"Proteja sua vida, cuide dos seus, evite ao máximo, não saia de casa", dizia a mensagem do rapper Cocão Avoz, que acompanhava as imagens aéreas feitas pelo cineasta João Wainer no Cemitério São Luiz. Eram trinta segundos, marcados por um sinal cardíaco, das primeiras covas sendo abertas para receber as vítimas da Covid-19 no extremo sul de São Paulo.
O fotógrafo, educador e artista visual Marcelino Melo, de 25 anos, o Nene, viu aquilo e custou a crer que as notícias vindas de Wuhan, a 18 mil quilômetros dali, na China, batiam tão rapidamente à sua porta. Da casa dele, ali do lado do cemitério, não era possível ouvir o ronco dos tratores e das retroescavadeiras que reviravam a terra e abriam valas alinhadas. Milhares delas, como numa esteira industrial.
Impactado pelo vídeo, ele pegou seu drone, pedalou cerca de dois quilômetros até o estacionamento de uma escola vizinha e, numa curva do muro do cemitério, fez o primeiro sobrevoo. "Só para ver como estava a situação."
Naquele 19 de abril, o menino do drone, como é conhecido desde que comprou um Mavic Pro, em 2015, deu início à série "Código de Barras" e passou a fotografar periodicamente o avanço das valas.
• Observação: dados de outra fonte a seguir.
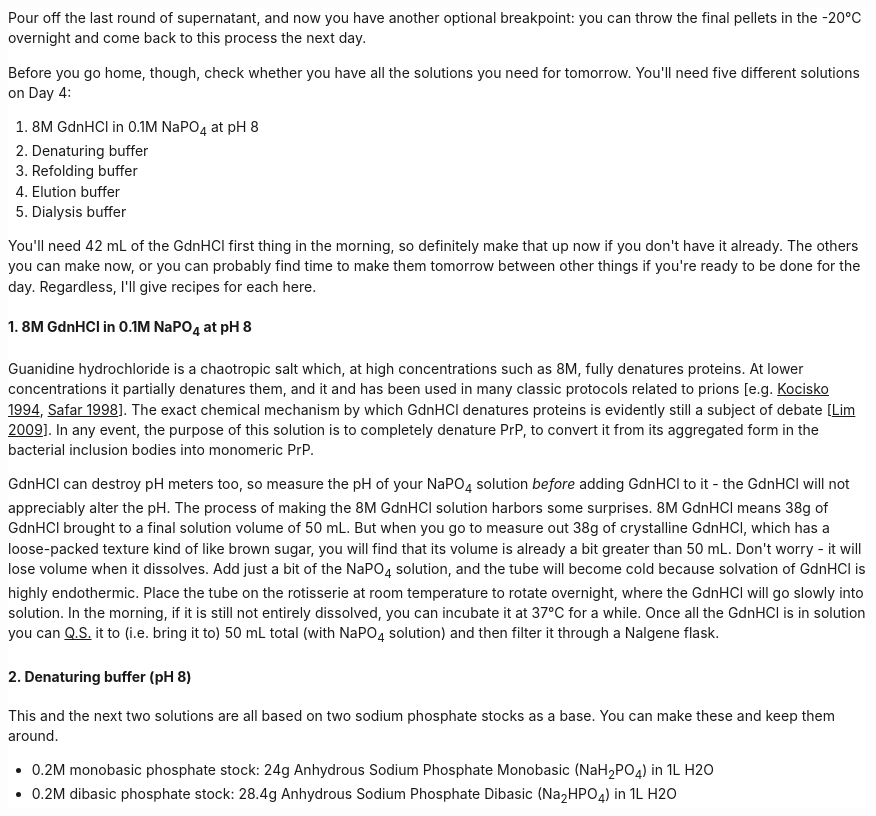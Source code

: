 Pour off the last round of supernatant, and now you have another optional breakpoint: you can throw the final pellets in the -20&deg;C overnight and come back to this process the next day.

Before you go home, though, check whether you have all the solutions you need for tomorrow. You'll need five different solutions on Day 4:

<ol>
<li>8M GdnHCl in 0.1M NaPO<sub>4</sub> at pH 8</li>
<li>Denaturing buffer</li>
<li>Refolding buffer</li>
<li>Elution buffer</li>
<li>Dialysis buffer</li>
</ol>

You'll need 42 mL of the GdnHCl first thing in the morning, so definitely make that up now if you don't have it already. The others you can make now, or you can probably find time to make them tomorrow between other things if you're ready to be done for the day. Regardless, I'll give recipes for each here.

#### 1. 8M GdnHCl in 0.1M NaPO<sub>4</sub> at pH 8

Guanidine hydrochloride is a chaotropic salt which, at high concentrations such as 8M, fully denatures proteins. At lower concentrations it partially denatures them, and it and has been used in many classic protocols related to prions [e.g. <a href="http://www.ncbi.nlm.nih.gov/pubmed/7913989">Kocisko 1994</a>, <a href="http://www.ncbi.nlm.nih.gov/pubmed/9771749">Safar 1998</a>]. The exact chemical mechanism by which GdnHCl denatures proteins is evidently still a subject of debate [<a href="http://www.ncbi.nlm.nih.gov/pubmed/19196963/">Lim 2009</a>]. In any event, the purpose of this solution is to completely denature PrP, to convert it from its aggregated form in the bacterial inclusion bodies into monomeric PrP.

GdnHCl can destroy pH meters too, so measure the pH of your NaPO<sub>4</sub> solution <em>before</em> adding GdnHCl to it - the GdnHCl will not appreciably alter the pH. The process of making the 8M GdnHCl solution harbors some surprises. 8M GdnHCl means 38g of GdnHCl brought to a final solution volume of 50 mL. But when you go to measure out 38g of crystalline GdnHCl, which has a loose-packed texture kind of like brown sugar, you will find that its volume is already a bit greater than 50 mL. Don't worry - it will lose volume when it dissolves. Add just a bit of the NaPO<sub>4</sub> solution, and the tube will become cold because solvation of GdnHCl is highly endothermic. Place the tube on the rotisserie at room temperature to rotate overnight, where the GdnHCl will go slowly into solution. In the morning, if it is still not entirely dissolved, you can incubate it at 37&deg;C for a while. Once all the GdnHCl is in solution you can <a href="http://en.wikipedia.org/wiki/Quantum_satis">Q.S.</a> it to (i.e. bring it to) 50 mL total (with NaPO<sub>4</sub> solution) and then filter it through a Nalgene flask.

#### 2. Denaturing buffer (pH 8)

This and the next two solutions are all based on two sodium phosphate stocks as a base. You can make these and keep them around.

<ul>
<li>0.2M monobasic phosphate stock: 24g Anhydrous Sodium Phosphate Monobasic (NaH<sub>2</sub>PO<sub>4</sub>) in 1L H2O</li>
<li>0.2M dibasic phosphate stock: 28.4g Anhydrous Sodium Phosphate Dibasic (Na<sub>2</sub>HPO<sub>4</sub>) in 1L H2O</li>
</ul>


[Fox & Blommel 2009]: http://www.ncbi.nlm.nih.gov/pubmed/19365792 "Fox BG, Blommel PG. Autoinduction of protein expression. Curr Protoc Protein Sci. 2009 Apr;Chapter 5:Unit 5.23. doi: 10.1002/0471140864.ps0523s56. PubMed PMID: 19365792."
[Studier 2005]: http://www.ncbi.nlm.nih.gov/pubmed/15915565 "Studier FW. Protein production by auto-induction in high density shaking cultures. Protein Expr Purif. 2005 May;41(1):207-34. PubMed PMID: 15915565."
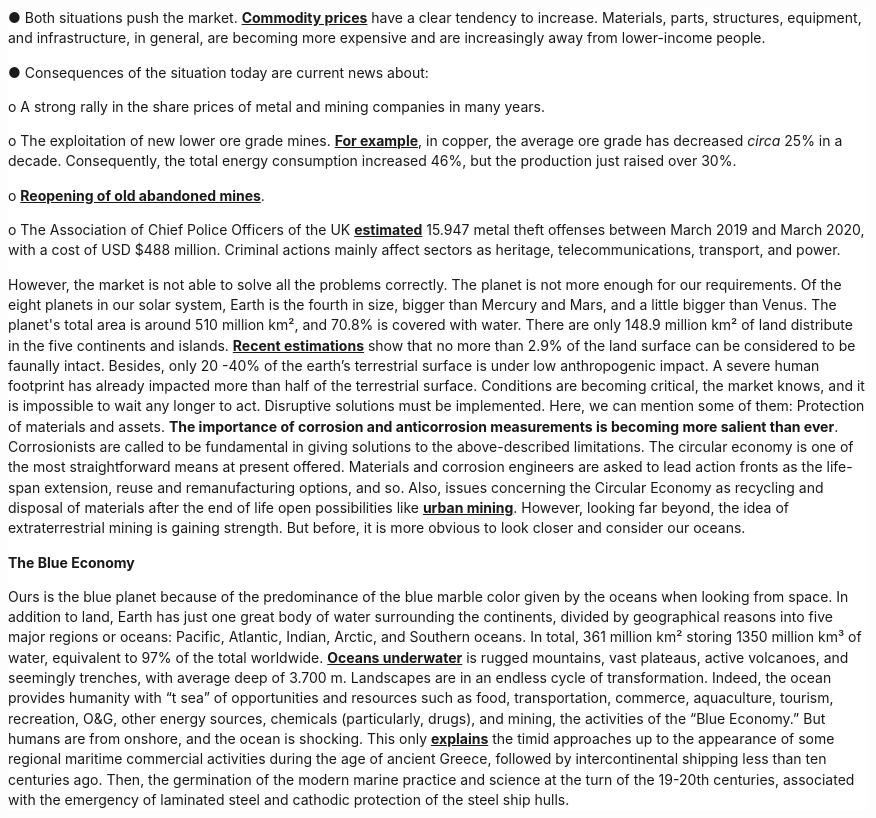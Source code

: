 ● Both situations push the market. **[Commodity prices](https://blogs.worldbank.org/voices/commodity-markets-outlook-in-eight-charts?cid=ECR_E_NewsletterWeekly_EN_EXT&deliveryName=DM101650)** have a clear tendency to increase. Materials, parts, structures, equipment, and infrastructure, in general, are becoming more expensive and are increasingly away from lower-income people.

● Consequences of the situation today are current news about:

o A strong rally in the share prices of metal and mining companies in many years.

o The exploitation of new lower ore grade mines. **[For example](https://www.mdpi.com/2079-9276/5/4/36)**, in copper, the average ore grade has decreased *circa* 25% in a decade. Consequently, the total energy consumption increased 46%, but the production just raised over 30%.

o **[Reopening of old abandoned mines](https://www.mining-technology.com/projects/rio-tinto-copper-mine-proyecto-rio-tinto/)**.

o The Association of Chief Police Officers of the UK **[estimated](https://www.publicpolicyexchange.co.uk/event.php?eventUID=LB23-PPE&ss=em&tg=1a)** 15.947 metal theft offenses between March 2019 and March 2020, with a cost of USD $488 million. Criminal actions mainly affect sectors as heritage, telecommunications, transport, and power.​

However, the market is not able to solve all the problems correctly. The planet is not more enough for our requirements. Of the eight planets in our solar system, Earth is the fourth in size, bigger than Mercury and Mars, and a little bigger than Venus. The planet's total area is around 510 million km², and 70.8% is covered with water. There are only 148.9 million km² of land distribute in the five continents and islands. **[Recent estimations](https://www.frontiersin.org/articles/10.3389/ffgc.2021.626635/full)** show that no more than 2.9% of the land surface can be considered to be faunally intact. Besides, only 20 -40% of the earth’s terrestrial surface is under low anthropogenic impact. A severe human footprint has already impacted more than half of the terrestrial surface. Conditions are becoming critical, the market knows, and it is impossible to wait any longer to act. Disruptive solutions must be implemented. Here, we can mention some of them: Protection of materials and assets. **The importance of corrosion and anticorrosion measurements is becoming more salient than ever**. Corrosionists are called to be fundamental in giving solutions to the above-described limitations. The circular economy is one of the most straightforward means at present offered. Materials and corrosion engineers are asked to lead action fronts as the life-span extension, reuse and remanufacturing options, and so. Also, issues concerning the Circular Economy as recycling and disposal of materials after the end of life open possibilities like **[urban mining](https://juniperpublishers.com/ttsr/pdf/TTSR.MS.ID.555652.pdf)**. However, looking far beyond, the idea of extraterrestrial mining is gaining strength. But before, it is more obvious to look closer and consider our oceans.**​**

**The Blue Economy**

Ours is the blue planet because of the predominance of the blue marble color given by the oceans when looking from space. In addition to land, Earth has just one great body of water surrounding the continents, divided by geographical reasons into five major regions or oceans: Pacific, Atlantic, Indian, Arctic, and Southern oceans. In total, 361 million km² storing 1350 million km³ of water, equivalent to 97% of the total worldwide. **[Oceans underwater](https://www.nationalgeographic.com/science/article/oceans-underwater)** is rugged mountains, vast plateaus, active volcanoes, and seemingly trenches, with average deep of 3.700 m. Landscapes are in an endless cycle of transformation. Indeed, the ocean provides humanity with “t sea” of opportunities and resources such as food, transportation, commerce, aquaculture, tourism, recreation, O&G, other energy sources, chemicals (particularly, drugs), and mining, the activities of the “Blue Economy.” But humans are from onshore, and the ocean is shocking. This only **[explains](https://link.springer.com/article/10.1007/s13344-021-0001-8)** the timid approaches up to the appearance of some regional maritime commercial activities during the age of ancient Greece, followed by intercontinental shipping less than ten centuries ago. Then, the germination of the modern marine practice and science at the turn of the 19-20th centuries, associated with the emergency of laminated steel and cathodic protection of the steel ship hulls.​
A 120 metros do chão, clicou o morticínio que marca na terra sua geometria única.
"Eu fiquei chocado, não esperava encontrar tantas covas sendo abertas", conta. "É a banalização da experiência da morte. Enquanto a gente ficar tratando como números e não como nomes, vai continuar sendo frio. E a consequência é a favela saindo para a rua."